- _Problem statement_: Copy exactly the stretch of data below from the line with "authorization code are" through the line with "2. Click on update, the", including both of those lines.

[Collected data]
--- START ---

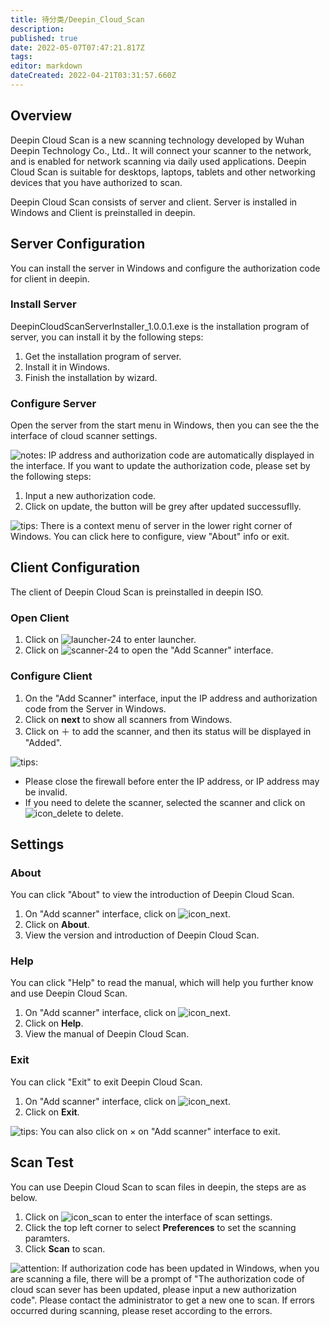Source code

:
 ```yaml
---
title: 待分类/Deepin_Cloud_Scan
description: 
published: true
date: 2022-05-07T07:47:21.817Z
tags: 
editor: markdown
dateCreated: 2022-04-21T03:31:57.660Z
---
```


## Overview

Deepin Cloud Scan is a new scanning technology developed by Wuhan Deepin Technology Co., Ltd.. It will connect your scanner to the network, and is enabled for network scanning via daily used applications. Deepin Cloud Scan is suitable for desktops, laptops, tablets and other networking devices that you have authorized to scan.

Deepin Cloud Scan consists of server and client. Server is installed in Windows and Client is preinstalled in deepin.

## Server Configuration

You can install the server in Windows and configure the authorization code for client in deepin.

### Install Server

DeepinCloudScanServerInstaller_1.0.0.1.exe is the installation program of server, you can install it by the following steps:

1. Get the installation program of server.
2. Install it in Windows.
3. Finish the installation by wizard.

### Configure Server

Open the server from the start menu in Windows, then you can see the the interface of cloud scanner settings.

![notes](/images/2/2b/Notes_en.png): IP address and authorization code are automatically displayed in the interface. If you want to update the authorization code, please set by the following steps:

1. Input a new authorization code.
2. Click on update, the button will be grey after updated successuflly.

![tips](/images/a/a5/Tips_en.png): There is a context menu of server in the lower right corner of Windows. You can click here to configure, view "About" info or exit.

## Client Configuration

The client of Deepin Cloud Scan is preinstalled in deepin ISO. 

### Open Client

1. Click on ![launcher-24](/images/1/18/Launcher_icon.png) to enter launcher.
2. Click on ![scanner-24](/images/7/73/Scanner-24.png) to open the "Add Scanner" interface.

### Configure Client

1. On the "Add Scanner" interface, input the IP address and authorization code from the Server in Windows.
2. Click on **next** to show all scanners from Windows.
3. Click on ＋ to add the scanner, and then its status will be displayed in "Added".

![tips](/images/a/a5/Tips_en.png): 
- Please close the firewall before enter the IP address, or IP address may be invalid.
- If you need to delete the scanner, selected the scanner and click on ![icon_delete](icon/icon_delete.png) to delete.

## Settings

### About

You can click "About" to view the introduction of Deepin Cloud Scan.

1. On "Add scanner" interface, click on ![icon_next](/images/4/44/Icon_menu.png).
2. Click on **About**.
3. View the version and introduction of Deepin Cloud Scan.

### Help

You can click "Help" to read the manual, which will help you further know and use Deepin Cloud Scan.

1. On "Add scanner" interface, click on ![icon_next](/images/4/44/Icon_menu.png).
2. Click on **Help**.
3. View the manual of Deepin Cloud Scan.

### Exit

You can click "Exit" to exit Deepin Cloud Scan.

1. On "Add scanner" interface, click on ![icon_next](/images/4/44/Icon_menu.png).
2. Click on **Exit**.

![tips](/images/a/a5/Tips_en.png): You can also click on ×
on "Add scanner" interface to exit.

## Scan Test

You can use Deepin Cloud Scan to scan files in deepin, the steps are as below.

1. Click on ![icon_scan](icon/icon_scan.png) to enter the interface of scan settings.
2. Click the top left corner to select **Preferences** to set the scanning paramters.
3. Click **Scan** to scan.

![attention](/images/f/f5/Attention_en.png): If authorization code has been updated in Windows, when you are scanning a file, there will be a prompt of "The authorization code of cloud scan sever has been updated, please input a new authorization code". Please contact the administrator to get a new one to scan. If errors occurred during scanning, please reset according to the errors.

--- END ---

- _Response to the exercise_:
![notes](/images/2/2b/Notes_en.png): IP address and authorization code are automatically displayed in the interface. If you want to update the authorization code, please set by the following steps:

1. Input a new authorization code.
2. Click on update, the button will be grey after updated successuflly.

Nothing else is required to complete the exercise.